For new entrants, or those who entered or re-entered the service after the enactment of the proposed MUP pension law, retirement pay will be 50 percent of their base pay plus longevity pay in case of 20 years of service, increasing by 2.5 percent for every year of service beyond 20 years to a maximum of 90 percent for 36 years of service and over.

The pension of retired MUP and survivorship pension of qualified survivors shall be automatically indexed at a rate not exceeding 100 percent of the increase in the base pay of active MUP holding the same rank during the same year.

The measure also creates two MUP trust funds, one for the Armed Forces of the Philippines and another for uniformed personnel services.

Kabataan party-list Rep. Raoul Manuel voted 'no' to HB 8969, underscoring that only around 25 House members were physically present at the session hall during the voting.

Manuel also questioned the three percent annual pay hike of MUPs for the first 10 years after the bill's enactment, citing the dismal salaries of teachers.

'In exempting active MUPs from contributing to the pension funds, it will become too burdensome for the government before the trust fund becomes self-sustaining. This is why this representation votes NO to House Bill 8969,' he maintained.

Not sustainable

Albay Rep. Edcel Lagman said he also voted no to House Bill No. 8969, saying it 'will not be sustainable in the long run.'

'Only countries with super economies like the United States, Great Britain and Canada, all G7 countries and China, the second largest economy in the world today, have MUP pension systems fully subsidized by the State,' he pointed out.

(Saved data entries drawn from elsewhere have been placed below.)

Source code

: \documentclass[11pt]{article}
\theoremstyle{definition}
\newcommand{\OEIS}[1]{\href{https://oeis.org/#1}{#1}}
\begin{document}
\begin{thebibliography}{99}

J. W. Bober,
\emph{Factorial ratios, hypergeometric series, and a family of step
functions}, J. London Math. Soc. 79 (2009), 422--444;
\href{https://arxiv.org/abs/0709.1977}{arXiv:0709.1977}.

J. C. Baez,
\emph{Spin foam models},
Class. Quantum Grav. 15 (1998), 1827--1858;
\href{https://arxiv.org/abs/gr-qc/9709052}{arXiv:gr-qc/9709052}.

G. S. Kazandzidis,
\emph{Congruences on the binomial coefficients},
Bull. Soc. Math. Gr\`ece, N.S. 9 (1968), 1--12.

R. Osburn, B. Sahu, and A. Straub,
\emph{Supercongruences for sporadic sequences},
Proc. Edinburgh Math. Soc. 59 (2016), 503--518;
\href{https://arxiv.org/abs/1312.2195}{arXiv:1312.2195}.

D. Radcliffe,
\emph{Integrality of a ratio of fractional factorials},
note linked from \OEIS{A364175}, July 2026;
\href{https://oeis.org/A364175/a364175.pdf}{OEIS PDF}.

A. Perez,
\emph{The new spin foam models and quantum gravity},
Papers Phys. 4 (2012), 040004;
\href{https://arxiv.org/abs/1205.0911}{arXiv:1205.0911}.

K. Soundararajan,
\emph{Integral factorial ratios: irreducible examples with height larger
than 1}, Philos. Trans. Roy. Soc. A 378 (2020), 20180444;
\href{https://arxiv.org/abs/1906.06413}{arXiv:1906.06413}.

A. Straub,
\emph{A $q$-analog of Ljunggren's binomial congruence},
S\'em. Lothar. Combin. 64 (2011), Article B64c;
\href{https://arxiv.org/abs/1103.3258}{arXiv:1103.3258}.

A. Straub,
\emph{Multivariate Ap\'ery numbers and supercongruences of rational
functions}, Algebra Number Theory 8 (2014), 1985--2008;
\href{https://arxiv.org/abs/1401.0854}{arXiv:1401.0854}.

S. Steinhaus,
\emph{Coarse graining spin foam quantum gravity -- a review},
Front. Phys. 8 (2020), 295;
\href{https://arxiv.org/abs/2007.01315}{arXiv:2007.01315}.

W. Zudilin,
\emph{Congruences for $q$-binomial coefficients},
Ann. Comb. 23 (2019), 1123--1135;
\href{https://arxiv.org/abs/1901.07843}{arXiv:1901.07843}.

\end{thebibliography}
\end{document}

The Philippines 'is not in the league of these countries,' he added.

'Even G7 countries like France and Italy impose contribution from MUP in their pension plans,' he stressed.

The lawmaker also said that 'upper middle income countries like Malaysia and Thailand, and our fellow lower middle income countries like Indonesia and Vietnam, which have even better economies than the Philippines, impose mandatory contributions from the prospective pensioners in their respective military and uniformed personnel.'

He underscored that even during the martial law regime when MUPs had 'ascendancy,' the military and uniformed personnel were required to contribute to their respective pension plans.

For Lagman, it is 'not a valid reason' to exempt MUP members from contribution because they could die in line of duty.

He maintained that more employees in the civilian service and the private sector also die of work-related causes.